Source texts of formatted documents
- - - - -

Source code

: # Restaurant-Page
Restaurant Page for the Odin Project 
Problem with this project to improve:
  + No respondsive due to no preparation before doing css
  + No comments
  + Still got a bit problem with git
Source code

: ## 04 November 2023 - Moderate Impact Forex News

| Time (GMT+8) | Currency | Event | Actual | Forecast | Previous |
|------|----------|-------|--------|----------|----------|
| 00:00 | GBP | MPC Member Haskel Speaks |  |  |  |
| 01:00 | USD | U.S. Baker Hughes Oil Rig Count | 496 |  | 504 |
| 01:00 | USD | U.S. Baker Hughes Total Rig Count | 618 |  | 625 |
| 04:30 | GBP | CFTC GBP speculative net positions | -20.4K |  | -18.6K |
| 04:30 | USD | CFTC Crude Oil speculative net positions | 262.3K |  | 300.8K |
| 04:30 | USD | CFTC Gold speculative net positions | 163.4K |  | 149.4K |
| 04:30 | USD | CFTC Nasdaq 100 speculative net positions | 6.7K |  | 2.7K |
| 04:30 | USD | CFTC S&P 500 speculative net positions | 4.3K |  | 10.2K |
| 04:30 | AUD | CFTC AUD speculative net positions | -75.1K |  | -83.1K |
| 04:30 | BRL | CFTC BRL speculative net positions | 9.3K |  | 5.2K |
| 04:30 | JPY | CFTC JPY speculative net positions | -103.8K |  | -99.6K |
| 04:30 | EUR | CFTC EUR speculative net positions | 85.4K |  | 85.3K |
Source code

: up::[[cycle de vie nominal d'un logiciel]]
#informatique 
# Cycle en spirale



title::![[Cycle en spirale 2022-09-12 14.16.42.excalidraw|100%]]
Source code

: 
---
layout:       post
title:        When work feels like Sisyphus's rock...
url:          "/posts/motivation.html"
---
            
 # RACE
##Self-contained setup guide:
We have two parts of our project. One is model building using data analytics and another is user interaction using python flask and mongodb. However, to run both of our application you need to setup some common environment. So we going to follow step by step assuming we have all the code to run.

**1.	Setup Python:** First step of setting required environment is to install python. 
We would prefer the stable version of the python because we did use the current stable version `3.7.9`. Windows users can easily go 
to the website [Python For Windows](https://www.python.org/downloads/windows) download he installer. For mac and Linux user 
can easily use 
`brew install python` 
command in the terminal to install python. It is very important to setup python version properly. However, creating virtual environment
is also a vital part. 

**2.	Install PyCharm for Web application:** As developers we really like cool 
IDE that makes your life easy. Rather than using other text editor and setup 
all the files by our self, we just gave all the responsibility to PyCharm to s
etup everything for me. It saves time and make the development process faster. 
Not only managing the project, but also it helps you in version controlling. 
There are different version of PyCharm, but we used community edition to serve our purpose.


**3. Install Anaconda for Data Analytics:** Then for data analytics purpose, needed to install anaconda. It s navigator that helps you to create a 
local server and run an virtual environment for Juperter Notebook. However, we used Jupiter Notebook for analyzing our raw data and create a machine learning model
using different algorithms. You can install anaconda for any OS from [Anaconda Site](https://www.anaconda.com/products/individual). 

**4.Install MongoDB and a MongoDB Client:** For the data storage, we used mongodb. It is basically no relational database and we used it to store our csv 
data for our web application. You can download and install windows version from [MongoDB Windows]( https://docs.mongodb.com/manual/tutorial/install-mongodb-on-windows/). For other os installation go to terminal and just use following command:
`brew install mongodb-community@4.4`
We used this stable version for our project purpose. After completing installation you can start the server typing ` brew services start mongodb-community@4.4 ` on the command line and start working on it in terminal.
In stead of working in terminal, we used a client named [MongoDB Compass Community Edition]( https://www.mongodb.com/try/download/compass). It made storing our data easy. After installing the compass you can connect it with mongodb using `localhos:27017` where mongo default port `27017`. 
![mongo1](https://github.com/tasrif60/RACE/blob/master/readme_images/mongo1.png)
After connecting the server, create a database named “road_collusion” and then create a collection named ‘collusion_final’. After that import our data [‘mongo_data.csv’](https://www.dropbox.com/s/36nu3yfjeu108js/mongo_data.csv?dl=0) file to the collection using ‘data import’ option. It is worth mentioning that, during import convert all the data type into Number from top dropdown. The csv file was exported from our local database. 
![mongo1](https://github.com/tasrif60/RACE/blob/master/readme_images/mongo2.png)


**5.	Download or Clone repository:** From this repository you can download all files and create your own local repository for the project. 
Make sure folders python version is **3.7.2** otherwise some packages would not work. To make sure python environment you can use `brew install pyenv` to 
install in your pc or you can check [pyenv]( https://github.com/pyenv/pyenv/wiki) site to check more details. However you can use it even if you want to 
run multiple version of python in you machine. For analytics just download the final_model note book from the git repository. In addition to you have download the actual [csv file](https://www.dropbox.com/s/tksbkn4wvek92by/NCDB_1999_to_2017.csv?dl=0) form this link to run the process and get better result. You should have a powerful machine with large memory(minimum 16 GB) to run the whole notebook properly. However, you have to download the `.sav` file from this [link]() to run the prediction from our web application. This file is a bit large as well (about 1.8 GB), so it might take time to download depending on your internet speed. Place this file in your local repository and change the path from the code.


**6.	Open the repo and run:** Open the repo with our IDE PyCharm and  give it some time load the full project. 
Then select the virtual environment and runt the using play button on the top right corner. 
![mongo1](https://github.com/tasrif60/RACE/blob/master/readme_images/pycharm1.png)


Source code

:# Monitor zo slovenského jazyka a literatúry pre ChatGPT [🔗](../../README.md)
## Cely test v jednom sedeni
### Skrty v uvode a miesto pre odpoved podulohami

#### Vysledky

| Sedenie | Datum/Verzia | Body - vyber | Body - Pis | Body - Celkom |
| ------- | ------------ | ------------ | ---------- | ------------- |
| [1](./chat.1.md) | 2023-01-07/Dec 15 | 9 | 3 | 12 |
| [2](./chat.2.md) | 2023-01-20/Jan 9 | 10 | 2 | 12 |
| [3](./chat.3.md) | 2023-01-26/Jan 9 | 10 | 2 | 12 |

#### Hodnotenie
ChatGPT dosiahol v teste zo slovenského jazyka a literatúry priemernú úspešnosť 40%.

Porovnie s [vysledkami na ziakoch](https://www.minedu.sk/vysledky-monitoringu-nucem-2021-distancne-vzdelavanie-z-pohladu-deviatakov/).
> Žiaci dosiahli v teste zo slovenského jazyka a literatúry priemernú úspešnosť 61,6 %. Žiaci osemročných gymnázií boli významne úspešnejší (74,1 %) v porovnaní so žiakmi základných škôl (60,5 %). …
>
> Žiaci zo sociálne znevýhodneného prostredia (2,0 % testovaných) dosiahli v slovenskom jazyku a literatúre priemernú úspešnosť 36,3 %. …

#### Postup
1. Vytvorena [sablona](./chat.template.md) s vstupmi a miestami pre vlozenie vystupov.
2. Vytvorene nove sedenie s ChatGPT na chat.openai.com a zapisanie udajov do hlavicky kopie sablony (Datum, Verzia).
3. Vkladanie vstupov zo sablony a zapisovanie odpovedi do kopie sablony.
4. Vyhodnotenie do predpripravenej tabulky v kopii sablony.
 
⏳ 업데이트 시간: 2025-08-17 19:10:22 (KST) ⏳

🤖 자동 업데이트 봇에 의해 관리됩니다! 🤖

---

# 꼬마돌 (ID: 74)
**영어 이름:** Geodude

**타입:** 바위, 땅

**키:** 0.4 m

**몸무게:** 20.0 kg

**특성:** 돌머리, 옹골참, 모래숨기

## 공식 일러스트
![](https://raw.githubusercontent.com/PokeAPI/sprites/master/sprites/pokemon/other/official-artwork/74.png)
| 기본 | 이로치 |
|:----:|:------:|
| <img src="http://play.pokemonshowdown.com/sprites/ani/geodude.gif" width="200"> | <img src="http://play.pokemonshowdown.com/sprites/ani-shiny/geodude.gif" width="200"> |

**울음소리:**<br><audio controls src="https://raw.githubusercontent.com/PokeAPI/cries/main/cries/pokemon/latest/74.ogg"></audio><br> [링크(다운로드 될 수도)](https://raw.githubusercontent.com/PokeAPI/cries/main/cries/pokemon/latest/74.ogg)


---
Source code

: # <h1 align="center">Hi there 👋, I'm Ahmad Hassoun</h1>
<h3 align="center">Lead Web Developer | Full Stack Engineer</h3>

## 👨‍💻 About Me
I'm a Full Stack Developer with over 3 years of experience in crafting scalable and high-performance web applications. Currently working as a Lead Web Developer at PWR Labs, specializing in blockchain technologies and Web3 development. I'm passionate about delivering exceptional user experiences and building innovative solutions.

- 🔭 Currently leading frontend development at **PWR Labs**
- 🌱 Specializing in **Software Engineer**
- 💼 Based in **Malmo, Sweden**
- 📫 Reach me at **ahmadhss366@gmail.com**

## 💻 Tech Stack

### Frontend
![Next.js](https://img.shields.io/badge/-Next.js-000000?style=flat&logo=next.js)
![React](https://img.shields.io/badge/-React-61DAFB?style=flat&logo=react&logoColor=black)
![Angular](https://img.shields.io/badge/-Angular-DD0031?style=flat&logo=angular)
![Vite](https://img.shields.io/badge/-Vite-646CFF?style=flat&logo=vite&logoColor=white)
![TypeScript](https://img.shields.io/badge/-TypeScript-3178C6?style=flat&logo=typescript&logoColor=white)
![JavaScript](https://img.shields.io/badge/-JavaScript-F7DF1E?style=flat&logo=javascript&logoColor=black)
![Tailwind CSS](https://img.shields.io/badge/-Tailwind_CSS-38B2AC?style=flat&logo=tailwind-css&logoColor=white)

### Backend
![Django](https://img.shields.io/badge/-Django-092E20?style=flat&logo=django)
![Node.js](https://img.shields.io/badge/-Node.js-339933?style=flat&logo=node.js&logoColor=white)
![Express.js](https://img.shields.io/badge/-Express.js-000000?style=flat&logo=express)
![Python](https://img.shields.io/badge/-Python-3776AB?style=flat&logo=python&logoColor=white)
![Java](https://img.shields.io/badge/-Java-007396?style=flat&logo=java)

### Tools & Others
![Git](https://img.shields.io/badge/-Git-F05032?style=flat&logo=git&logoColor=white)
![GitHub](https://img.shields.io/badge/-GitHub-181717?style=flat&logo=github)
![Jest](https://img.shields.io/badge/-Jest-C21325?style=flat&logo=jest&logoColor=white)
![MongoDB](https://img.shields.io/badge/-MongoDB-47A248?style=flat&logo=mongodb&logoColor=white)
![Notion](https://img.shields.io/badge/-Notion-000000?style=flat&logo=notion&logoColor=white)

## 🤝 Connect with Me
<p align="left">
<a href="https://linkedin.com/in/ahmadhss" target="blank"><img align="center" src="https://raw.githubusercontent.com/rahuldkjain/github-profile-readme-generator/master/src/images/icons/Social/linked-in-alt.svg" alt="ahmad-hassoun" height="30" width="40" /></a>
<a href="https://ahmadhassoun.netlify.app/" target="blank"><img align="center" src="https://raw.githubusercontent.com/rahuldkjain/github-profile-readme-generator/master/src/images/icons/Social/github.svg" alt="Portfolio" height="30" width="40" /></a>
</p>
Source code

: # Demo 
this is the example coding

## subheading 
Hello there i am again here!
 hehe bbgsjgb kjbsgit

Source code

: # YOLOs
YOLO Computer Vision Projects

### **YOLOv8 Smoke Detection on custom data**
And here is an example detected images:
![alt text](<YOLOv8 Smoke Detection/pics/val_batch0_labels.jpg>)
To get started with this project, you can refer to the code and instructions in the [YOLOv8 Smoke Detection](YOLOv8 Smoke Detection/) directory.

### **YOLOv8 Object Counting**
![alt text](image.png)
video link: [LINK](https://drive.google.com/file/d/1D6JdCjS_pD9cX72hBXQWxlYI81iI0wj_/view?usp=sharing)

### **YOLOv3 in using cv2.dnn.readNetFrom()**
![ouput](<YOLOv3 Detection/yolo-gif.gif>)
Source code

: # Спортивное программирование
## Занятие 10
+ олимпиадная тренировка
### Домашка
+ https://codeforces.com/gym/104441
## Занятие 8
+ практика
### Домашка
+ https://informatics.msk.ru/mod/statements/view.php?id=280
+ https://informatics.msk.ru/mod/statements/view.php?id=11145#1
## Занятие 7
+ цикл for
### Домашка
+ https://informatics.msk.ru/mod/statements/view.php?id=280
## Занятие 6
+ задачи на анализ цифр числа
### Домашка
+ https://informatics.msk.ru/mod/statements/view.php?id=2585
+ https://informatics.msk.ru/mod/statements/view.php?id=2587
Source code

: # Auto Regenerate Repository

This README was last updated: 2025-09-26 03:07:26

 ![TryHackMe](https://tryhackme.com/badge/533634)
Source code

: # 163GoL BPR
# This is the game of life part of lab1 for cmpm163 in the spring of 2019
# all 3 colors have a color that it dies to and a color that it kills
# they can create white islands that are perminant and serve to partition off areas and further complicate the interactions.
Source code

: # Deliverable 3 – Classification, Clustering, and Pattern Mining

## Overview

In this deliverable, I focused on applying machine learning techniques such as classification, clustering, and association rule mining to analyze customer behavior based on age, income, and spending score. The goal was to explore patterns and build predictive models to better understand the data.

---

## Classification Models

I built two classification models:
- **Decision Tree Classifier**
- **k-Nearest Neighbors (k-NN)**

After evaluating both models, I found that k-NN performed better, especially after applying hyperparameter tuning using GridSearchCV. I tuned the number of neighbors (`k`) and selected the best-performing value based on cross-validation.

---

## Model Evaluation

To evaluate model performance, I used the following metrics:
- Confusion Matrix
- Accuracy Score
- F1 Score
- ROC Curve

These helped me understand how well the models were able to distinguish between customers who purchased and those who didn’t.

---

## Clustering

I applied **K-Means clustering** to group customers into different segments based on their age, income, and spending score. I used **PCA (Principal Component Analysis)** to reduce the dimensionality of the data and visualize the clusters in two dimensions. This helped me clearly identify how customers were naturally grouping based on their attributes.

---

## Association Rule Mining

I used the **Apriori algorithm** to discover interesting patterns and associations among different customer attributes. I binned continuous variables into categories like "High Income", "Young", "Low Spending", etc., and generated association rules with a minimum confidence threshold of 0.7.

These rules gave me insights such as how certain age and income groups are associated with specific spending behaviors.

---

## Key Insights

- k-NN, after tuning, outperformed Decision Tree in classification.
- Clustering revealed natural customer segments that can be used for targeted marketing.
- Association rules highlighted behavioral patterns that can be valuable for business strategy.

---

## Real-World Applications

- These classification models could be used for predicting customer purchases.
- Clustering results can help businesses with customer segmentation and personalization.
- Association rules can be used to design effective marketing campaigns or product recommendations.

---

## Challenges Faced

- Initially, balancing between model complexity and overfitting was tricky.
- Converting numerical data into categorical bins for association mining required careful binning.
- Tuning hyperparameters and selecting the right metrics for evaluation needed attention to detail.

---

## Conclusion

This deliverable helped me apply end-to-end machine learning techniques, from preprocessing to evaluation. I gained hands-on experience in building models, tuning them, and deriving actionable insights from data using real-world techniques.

- - - - -

=== Goal of the exercise ===
Copy out only the lines above from the one with "To evaluate model" to the one with "## Clustering", inclusive, exactly as they stand.

=== Output ===
To evaluate model performance, I used the following metrics:
- Confusion Matrix
- Accuracy Score
- F1 Score
- ROC Curve

These helped me understand how well the models were able to distinguish between customers who purchased and those who didn’t.

---

## Clustering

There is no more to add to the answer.